─── DATA IN THIS EXERCISE ───
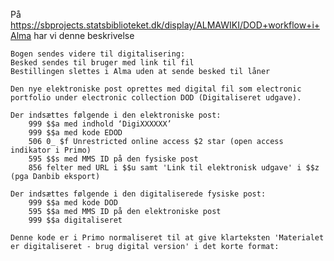 


På https://sbprojects.statsbiblioteket.dk/display/ALMAWIKI/DOD+workflow+i+Alma
har vi denne beskrivelse


    Bogen sendes videre til digitalisering:
    Besked sendes til bruger med link til fil
    Bestillingen slettes i Alma uden at sende besked til låner
    
    Den nye elektroniske post oprettes med digital fil som electronic portfolio under electronic collection DOD (Digitaliseret udgave).
    
    Der indsættes følgende i den elektroniske post:
        999 $$a med indhold ‘DigiXXXXXX’
        999 $$a med kode EDOD
        506 0_ $f Unrestricted online access $2 star (open access indikator i Primo)
        595 $$s med MMS ID på den fysiske post
        856 felter med URL i $$u samt 'Link til elektronisk udgave' i $$z (pga Danbib eksport)

    Der indsættes følgende i den digitaliserede fysiske post:
        999 $$a med kode DOD
        595 $$a med MMS ID på den elektroniske post
        999 $$a digitaliseret

    Denne kode er i Primo normaliseret til at give klarteksten 'Materialet er digitaliseret - brug digital version' i det korte format:
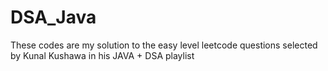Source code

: # DSA_Java
These codes are my solution to the easy level leetcode questions selected by Kunal Kushawa in his JAVA + DSA playlist
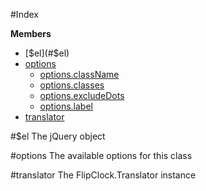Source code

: #Index

**Members**

* [$el](#$el)
* [options](#options)
  * [options.className](#options.className)
  * [options.classes](#options.classes)
  * [options.excludeDots](#options.excludeDots)
  * [options.label](#options.label)
* [translator](#translator)
 
<a name="$el"></a>
#$el
The jQuery object

<a name="options"></a>
#options
The available options for this class

<a name="translator"></a>
#translator
The FlipClock.Translator instance


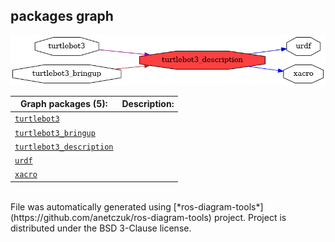 <!--
File was automatically generated using 'ros-diagram-tools' project.
Project is distributed under the BSD 3-Clause license.
-->

## packages graph

[![turtlebot3_description](turtlebot3_description.png "turtlebot3_description")](turtlebot3_description.png)

| Graph packages (5): | Description: |
| ----------------------------------- | ------------ |
| [`turtlebot3`](turtlebot3.html) |  |
| [`turtlebot3_bringup`](turtlebot3_bringup.html) |  |
| [`turtlebot3_description`](turtlebot3_description.html) |  |
| [`urdf`](urdf.html) |  |
| [`xacro`](xacro.html) |  |


</br>
File was automatically generated using [*ros-diagram-tools*](https://github.com/anetczuk/ros-diagram-tools) project.
Project is distributed under the BSD 3-Clause license.

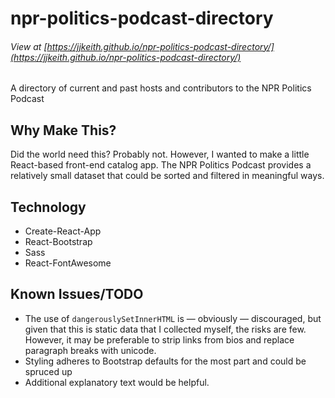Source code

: # npr-politics-podcast-directory
###### View at [https://jjkeith.github.io/npr-politics-podcast-directory/](https://jjkeith.github.io/npr-politics-podcast-directory/)
A directory of current and past hosts and contributors to the NPR Politics Podcast

## Why Make This?
Did the world need this? Probably not. However, I wanted to make a little React-based front-end catalog app. The NPR Politics Podcast provides a relatively small dataset that could be sorted and filtered in meaningful ways.

## Technology
* Create-React-App
* React-Bootstrap
* Sass
* React-FontAwesome

## Known Issues/TODO
* The use of `dangerouslySetInnerHTML` is &mdash; obviously &mdash; discouraged, but given that this is static data that I collected myself, the risks are few. However, it may be preferable to strip links from bios and replace paragraph breaks with unicode.
* Styling adheres to Bootstrap defaults for the most part and could be spruced up
* Additional explanatory text would be helpful.

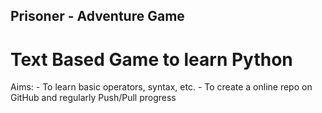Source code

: ## Prisoner - Adventure Game
# Text Based Game to learn Python

  Aims:
    - To learn basic operators, syntax, etc.
    - To create a online repo on GitHub and regularly Push/Pull progress
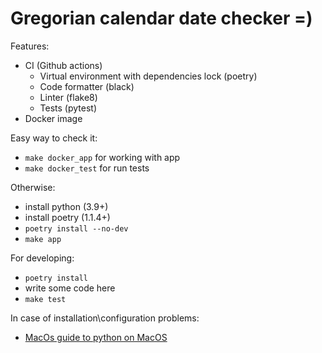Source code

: # Gregorian calendar date checker =)

Features:
- CI (Github actions)
    - Virtual environment with dependencies lock (poetry) 
    - Code formatter (black)
    - Linter (flake8)
    - Tests (pytest)
- Docker image

Easy way to check it:
- `make docker_app` for working with app
- `make docker_test` for run tests

Otherwise:
- install python (3.9+)
- install poetry (1.1.4+)
- `poetry install --no-dev`
- `make app`

For developing:
- `poetry install`
- write some code here
- `make test`

In case of installation\configuration problems:
- [MacOs guide to python on MacOS](
  https://medium.com/@briantorresgil/definitive-guide-to-python-on-mac-osx-65acd8d969d0
  )

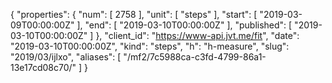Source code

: {
  "properties": {
    "num": [
      2758
    ],
    "unit": [
      "steps"
    ],
    "start": [
      "2019-03-09T00:00:00Z"
    ],
    "end": [
      "2019-03-10T00:00:00Z"
    ],
    "published": [
      "2019-03-10T00:00:00Z"
    ]
  },
  "client_id": "https://www-api.jvt.me/fit",
  "date": "2019-03-10T00:00:00Z",
  "kind": "steps",
  "h": "h-measure",
  "slug": "2019/03/ijlxo",
  "aliases": [
    "/mf2/7c5988ca-c3fd-4799-86a1-13e17cd08c70/"
  ]
}
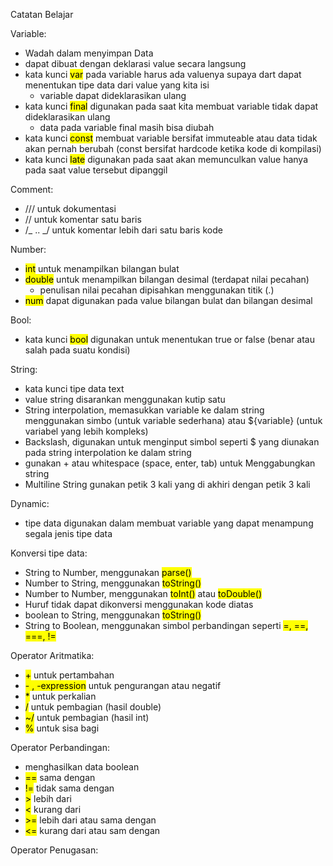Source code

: Catatan Belajar

Variable:

- Wadah dalam menyimpan Data
- dapat dibuat dengan deklarasi value secara langsung
- kata kunci <mark>var</mark> pada variable harus ada valuenya supaya dart dapat menentukan tipe data dari value yang kita isi
  - variable dapat dideklarasikan ulang
- kata kunci <mark>final</mark> digunakan pada saat kita membuat variable tidak dapat dideklarasikan ulang
  - data pada variable final masih bisa diubah
- kata kunci <mark>const</mark> membuat variable bersifat immuteable atau data tidak akan pernah berubah (const bersifat hardcode ketika kode di kompilasi)
- kata kunci <mark>late</mark> digunakan pada saat akan memunculkan value hanya pada saat value tersebut dipanggil

Comment:

- /// untuk dokumentasi
- // untuk komentar satu baris
- /_ .. _/ untuk komentar lebih dari satu baris kode

Number:

- <mark>int</mark> untuk menampilkan bilangan bulat
- <mark>double</mark> untuk menampilkan bilangan desimal (terdapat nilai pecahan)
  - penulisan nilai pecahan dipisahkan menggunakan titik (.)
- <mark>num</mark> dapat digunakan pada value bilangan bulat dan bilangan desimal

Bool:

- kata kunci <mark>bool</mark> digunakan untuk menentukan true or false (benar atau salah pada suatu kondisi)

String:

- kata kunci tipe data text
- value string disarankan menggunakan kutip satu
- String interpolation, memasukkan variable ke dalam string menggunakan simbo (untuk variable sederhana) atau ${variable} (untuk variabel yang lebih kompleks)
- Backslash, digunakan untuk menginput simbol seperti $ yang diunakan pada string interpolation ke dalam string
- gunakan + atau whitespace (space, enter, tab) untuk Menggabungkan string
- Multiline String gunakan petik 3 kali yang di akhiri dengan petik 3 kali

Dynamic:

- tipe data digunakan dalam membuat variable yang dapat menampung segala jenis tipe data

Konversi tipe data:

- String to Number, menggunakan <mark>parse()</mark>
- Number to String, menggunakan <mark>toString()</mark>
- Number to Number, menggunakan <mark>toInt()</mark> atau <mark>toDouble()</mark>
- Huruf tidak dapat dikonversi menggunakan kode diatas
- boolean to String, menggunakan <mark>toString()</mark>
- String to Boolean, menggunakan simbol perbandingan seperti <mark>=, ==, ===, !=</mark>

Operator Aritmatika:

- <mark>+</mark> untuk pertambahan
- <mark>- , -expression</mark> untuk pengurangan atau negatif
- <mark>\*</mark> untuk perkalian
- <mark>/</mark> untuk pembagian (hasil double)
- <mark>~/</mark> untuk pembagian (hasil int)
- <mark>%</mark> untuk sisa bagi

Operator Perbandingan:

- menghasilkan data boolean
- <mark>==</mark> sama dengan
- <mark>!=</mark> tidak sama dengan
- <mark>></mark> lebih dari
- <mark><</mark> kurang dari
- <mark>>=</mark> lebih dari atau sama dengan
- <mark><=</mark> kurang dari atau sam dengan

Operator Penugasan:
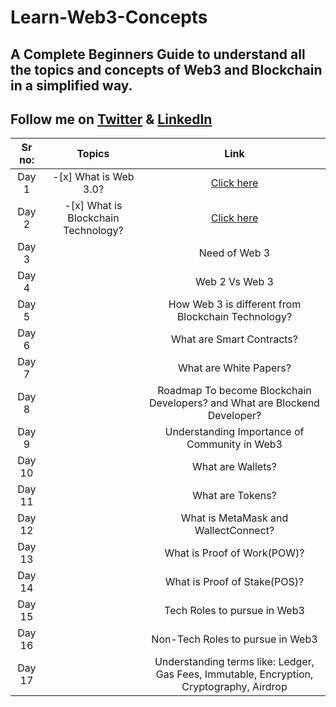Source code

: # Learn-Web3-Concepts
## A Complete Beginners Guide to understand all the topics and concepts of Web3 and Blockchain in a simplified way.
## Follow me on [Twitter](https://twitter.com/akash_the_dev) & [LinkedIn](https://www.linkedin.com/in/akashjha123/)

| Sr no:  | Topics  | Link  |
| :---: | :---:  | :---: |
| Day 1 | -[x] What is Web 3.0? | [Click here](https://twitter.com/akash_the_dev/status/1569272032281645060) |
| Day 2 | -[x] What is Blockchain Technology? | [Click here](https://twitter.com/akash_the_dev/status/1569659865077002240) |
| Day 3 |  | Need of Web 3  | [Click here]() |
| Day 4 | | Web 2 Vs Web 3| [Click here]() |
| Day 5 | | How Web 3 is different from Blockchain Technology? | [Click here]() |
| Day 6 | | What are Smart Contracts? | [Click here]() |
| Day 7 | | What are White Papers? | [Click here]() |
| Day 8 | | Roadmap To become Blockchain Developers? and What are Blockend Developer? | [Click here]() |
| Day 9 | | Understanding Importance of Community in Web3 | [Click here]() |
| Day 10 | | What are Wallets? | [Click here]() |
| Day 11 | | What are Tokens? | [Click here]() |
| Day 12 | | What is MetaMask and WallectConnect?| [Click here]() |
| Day 13 | | What is Proof of Work(POW)? | [Click here]() |
| Day 14| | What is Proof of Stake(POS)? | [Click here]() |
| Day 15| | Tech Roles to pursue in Web3 | [Click here]() |
| Day 16 | | Non-Tech Roles to pursue in Web3 | [Click here]() |
| Day 17 | | Understanding terms like: Ledger, Gas Fees, Immutable, Encryption, Cryptography, Airdrop | [Click here]() |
───
Look through the records and copy down every line that holds "dengan".

- dapat dibuat dengan deklarasi value secara langsung
- Multiline String gunakan petik 3 kali yang di akhiri dengan petik 3 kali
- <mark>==</mark> sama dengan
- <mark>!=</mark> tidak sama dengan
- <mark>>=</mark> lebih dari atau sama dengan
- <mark><=</mark> kurang dari atau sam dengan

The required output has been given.